Dental Risks of Oral Piercings

While lip, cheek, or tongue piercings may look like a cool form of self expression, they can pose surprising risks to your smile and dental health. Some of the side effects of oral piercings include:

Teeth Damage. You can crack or chip teeth while biting down too hard on a piercing, especially if it becomes dislodged. Repeated clicking of jewelry against teeth can also cause damage, even to restorations.

Studies show that 47% of people
wearing barbell tongue jewelry for at
least four years had a least one chipped tooth

Damage may require restorations like fillings, caps, implants, crowns, or veneers. If fractures aren’t addressed in a timely manner, a root canal or extraction may ultimately be necessary. These procedures can become costly.

Infections. The mouth contains millions of bacteria. Infection and swelling also often occurs with mouth piercings, which can close of your airway and/or lead to more serious systemic infections like hepatitis or endocarditis.

Gum Disease. Oral piercings increase the risk of gum disease because the jewelry can come in contact with soft gum tissue, causing them to be injured and recede. This can ultimately lead to loose teeth and tooth loss.

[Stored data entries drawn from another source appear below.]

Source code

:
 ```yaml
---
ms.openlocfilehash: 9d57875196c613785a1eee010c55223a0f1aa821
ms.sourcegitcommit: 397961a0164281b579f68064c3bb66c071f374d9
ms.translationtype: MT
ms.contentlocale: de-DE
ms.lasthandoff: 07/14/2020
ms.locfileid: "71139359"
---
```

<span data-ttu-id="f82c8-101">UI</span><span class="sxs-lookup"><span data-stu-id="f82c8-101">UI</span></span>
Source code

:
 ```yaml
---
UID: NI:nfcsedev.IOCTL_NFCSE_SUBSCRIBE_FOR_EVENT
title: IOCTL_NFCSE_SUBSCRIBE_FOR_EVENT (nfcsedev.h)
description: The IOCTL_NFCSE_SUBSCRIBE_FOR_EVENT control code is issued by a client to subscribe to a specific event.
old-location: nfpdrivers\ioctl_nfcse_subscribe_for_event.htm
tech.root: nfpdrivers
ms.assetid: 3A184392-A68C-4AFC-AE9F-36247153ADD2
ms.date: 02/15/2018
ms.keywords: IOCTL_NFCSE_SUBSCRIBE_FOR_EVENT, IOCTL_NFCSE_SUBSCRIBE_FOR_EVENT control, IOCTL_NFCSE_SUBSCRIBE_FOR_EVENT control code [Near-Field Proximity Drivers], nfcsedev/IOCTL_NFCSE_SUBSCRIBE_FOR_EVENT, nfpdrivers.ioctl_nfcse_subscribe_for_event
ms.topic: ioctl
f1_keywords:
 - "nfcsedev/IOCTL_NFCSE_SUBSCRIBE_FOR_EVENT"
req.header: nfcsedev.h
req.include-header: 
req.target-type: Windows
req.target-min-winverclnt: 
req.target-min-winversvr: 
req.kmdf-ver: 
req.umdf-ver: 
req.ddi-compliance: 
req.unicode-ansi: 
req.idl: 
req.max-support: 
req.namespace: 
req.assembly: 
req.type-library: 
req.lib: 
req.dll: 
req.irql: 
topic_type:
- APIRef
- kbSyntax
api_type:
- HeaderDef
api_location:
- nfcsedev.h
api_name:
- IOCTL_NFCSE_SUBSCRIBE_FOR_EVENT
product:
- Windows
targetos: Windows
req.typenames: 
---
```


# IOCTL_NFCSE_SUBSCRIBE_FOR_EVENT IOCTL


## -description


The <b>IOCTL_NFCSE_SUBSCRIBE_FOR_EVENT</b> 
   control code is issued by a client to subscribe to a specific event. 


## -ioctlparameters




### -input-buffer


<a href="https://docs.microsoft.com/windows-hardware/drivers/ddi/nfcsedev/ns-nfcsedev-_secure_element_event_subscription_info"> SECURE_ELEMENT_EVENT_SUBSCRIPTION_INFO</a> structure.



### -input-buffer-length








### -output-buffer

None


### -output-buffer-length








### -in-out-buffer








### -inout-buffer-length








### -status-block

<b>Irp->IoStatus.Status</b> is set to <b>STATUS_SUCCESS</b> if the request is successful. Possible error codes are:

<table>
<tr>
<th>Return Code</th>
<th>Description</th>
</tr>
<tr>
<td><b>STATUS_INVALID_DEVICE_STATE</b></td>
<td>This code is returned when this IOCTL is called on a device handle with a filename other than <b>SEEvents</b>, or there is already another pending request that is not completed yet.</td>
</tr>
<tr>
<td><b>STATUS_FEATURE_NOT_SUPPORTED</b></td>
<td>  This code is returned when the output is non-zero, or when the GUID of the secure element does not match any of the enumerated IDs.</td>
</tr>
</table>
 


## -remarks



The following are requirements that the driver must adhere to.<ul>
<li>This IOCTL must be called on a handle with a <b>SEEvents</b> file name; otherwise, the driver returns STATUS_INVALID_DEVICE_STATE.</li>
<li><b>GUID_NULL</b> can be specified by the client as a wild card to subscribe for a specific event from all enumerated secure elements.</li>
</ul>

Excess Saliva. Jewelry stimulates an excessive production of saliva, which can alter taste and cause temporary or permanent drooling. It can also impact your ability to chew and swallow food properly or speak clearly.

 

 

If you have evaluated these risks and still decided to move forward with a piercing, consider the following when selecting your piercing studio:

  • Seek reputable studio recommendations from friends
  • Visit the studio and evaluate cleanliness
  • Inquire if they use hospital-grade autoclaves for sterilization, disposable gloves, and/or disposable instruments
  • Ask to view the studio’s health certificates
  • Are all needles and jewelry stored in sterilized packaging?
  • Are all staff members who pierce customers vaccinated against hepatitis B? (This is a MUST)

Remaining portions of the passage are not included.